Blackstone, Brookfield Say Now's The Time To Make Deals As Treasury Policy Changes Loom
Perhaps the two biggest giants in global commercial real estate are in "let's make a deal" mode.
Brookfield Asset Management CEO Bruce Flatt and Blackstone Group President Jon Gray both said that their companies have been motivated to sell assets in the past few months. After over a year of historically low interest rates and cash hoarding by major companies, the global market is at a liquidity peak, the two agreed at a virtual conference hosted and reported by Bloomberg.
Both companies and their various affiliates have also been active on the buyer side, and Brookfield indicated in August that it is targeting $25B in property sales to fund other activities. But with deals like Blackstone's most profitable sale ever (a Las Vegas casino in which the sale price was triple what Blackstone paid) closing in late September, the companies' recent behavior backs up their leaders' words.
The current environment may not last much longer with the Federal Reserve indicating that just a little more recovery from the U.S. economy will spur changes to the agency's bond-buying policy and short-term interest rate, which has remained near zero since last year, CNBC reports. As soon as interest rates rise, debt to fund transactions will become more expensive.

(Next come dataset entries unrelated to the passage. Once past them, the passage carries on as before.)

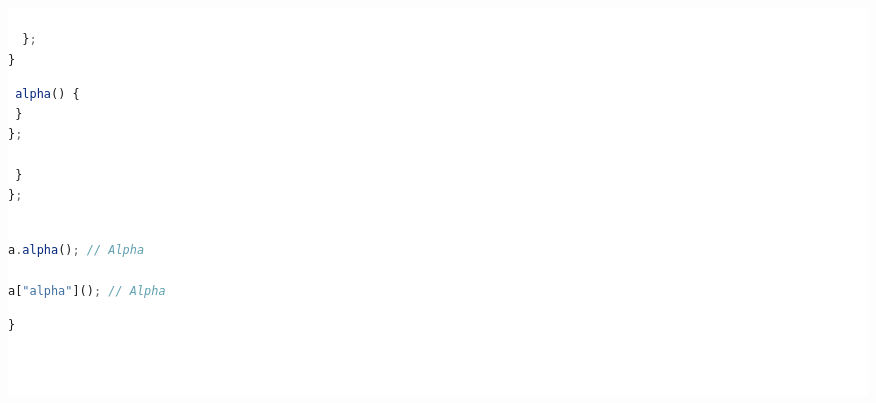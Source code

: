 


```js

  };
}
```









```js
 alpha() {
 }
};

 }
};
```


```js
```


```js

a.alpha(); // Alpha

a["alpha"](); // Alpha
```


```js

```




```js
```




```js
```







```js
}





```
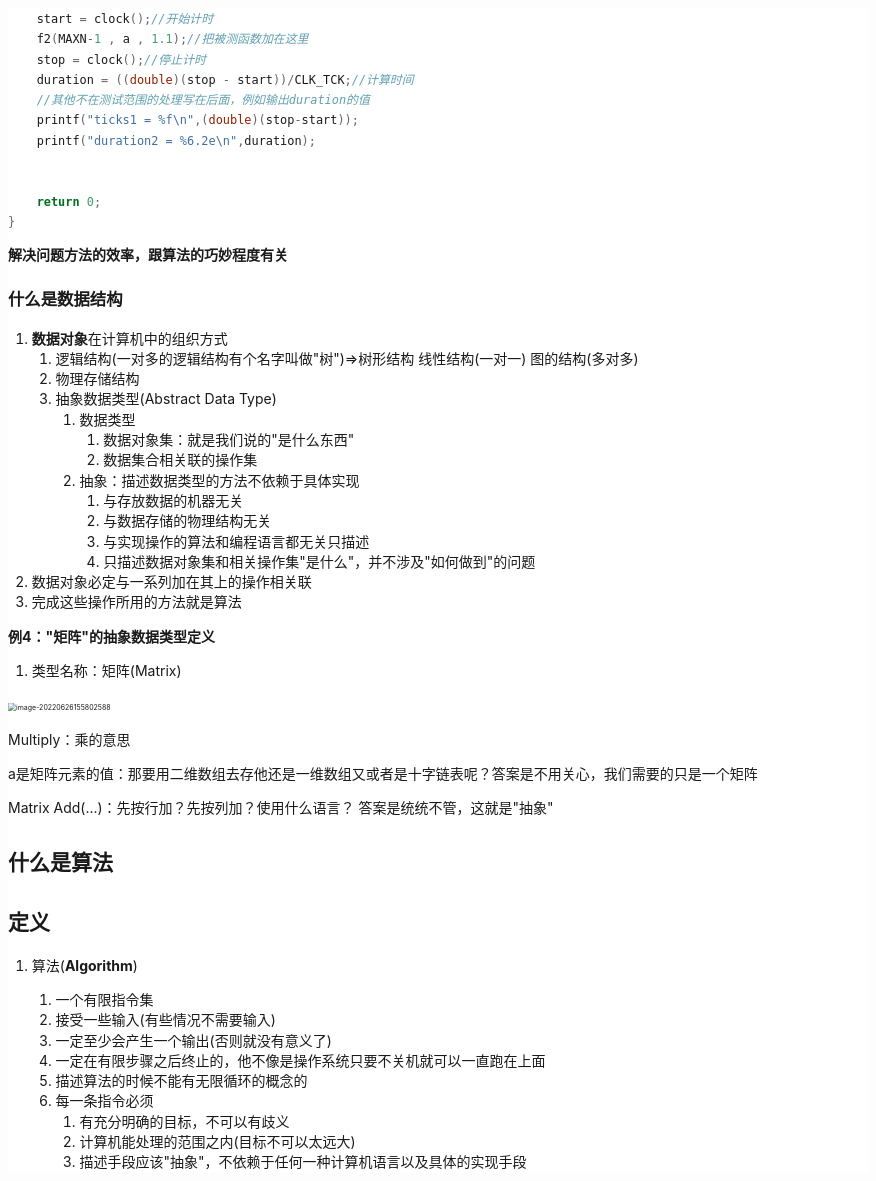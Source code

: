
```c
    start = clock();//开始计时
    f2(MAXN-1 , a , 1.1);//把被测函数加在这里
    stop = clock();//停止计时
    duration = ((double)(stop - start))/CLK_TCK;//计算时间
    //其他不在测试范围的处理写在后面，例如输出duration的值
    printf("ticks1 = %f\n",(double)(stop-start));
    printf("duration2 = %6.2e\n",duration);
    
    
    return 0;
}
```

**解决问题方法的效率，跟算法的巧妙程度有关**



### 什么是数据结构

1. **数据对象**在计算机中的组织方式
   1. 逻辑结构(一对多的逻辑结构有个名字叫做"树")=>树形结构    线性结构(一对一)	图的结构(多对多)
   2. 物理存储结构
   3. 抽象数据类型(Abstract Data Type)
      1. 数据类型
         1. 数据对象集：就是我们说的"是什么东西"
         2. 数据集合相关联的操作集
      2. 抽象：描述数据类型的方法不依赖于具体实现
         1. 与存放数据的机器无关
         2. 与数据存储的物理结构无关
         3. 与实现操作的算法和编程语言都无关只描述
         4. 只描述数据对象集和相关操作集"是什么"，并不涉及"如何做到"的问题
2. 数据对象必定与一系列加在其上的操作相关联
3. 完成这些操作所用的方法就是算法

**例4："矩阵"的抽象数据类型定义**

1. 类型名称：矩阵(Matrix)

<img src="https://xingqiu-tuchuang-1256524210.cos.ap-shanghai.myqcloud.com/925/image-20220626155802588.png" alt="image-20220626155802588" style="zoom:50%;" />

 Multiply：乘的意思

a是矩阵元素的值：那要用二维数组去存他还是一维数组又或者是十字链表呢？答案是不用关心，我们需要的只是一个矩阵

Matrix Add(...)：先按行加？先按列加？使用什么语言？  答案是统统不管，这就是"抽象"

## 什么是算法

## 定义

1. 算法(**Algorithm**)

   1. 一个有限指令集
   2. 接受一些输入(有些情况不需要输入)
   3. 一定至少会产生一个输出(否则就没有意义了)
   4. 一定在有限步骤之后终止的，他不像是操作系统只要不关机就可以一直跑在上面
   5. 描述算法的时候不能有无限循环的概念的
   6. 每一条指令必须
      1. 有充分明确的目标，不可以有歧义
      2. 计算机能处理的范围之内(目标不可以太远大)
      3. 描述手段应该"抽象"，不依赖于任何一种计算机语言以及具体的实现手段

To the extent that Brookfield and Blackstone are buying, the two have been focused on acquiring companies more than individual properties. Blackstone paid a premium to acquire data center operator QTS for $10B in June, and it has also bought companies in the affordable housing and single-family rental sectors this year.
For large capital outlays, businesses with the potential for internal growth represent a better strategy than fixed-income investments, which provide "nowhere to hide," Gray said at the Bloomberg conference. Still, neither Gray nor Flatt came out and said the current market overall is peaking.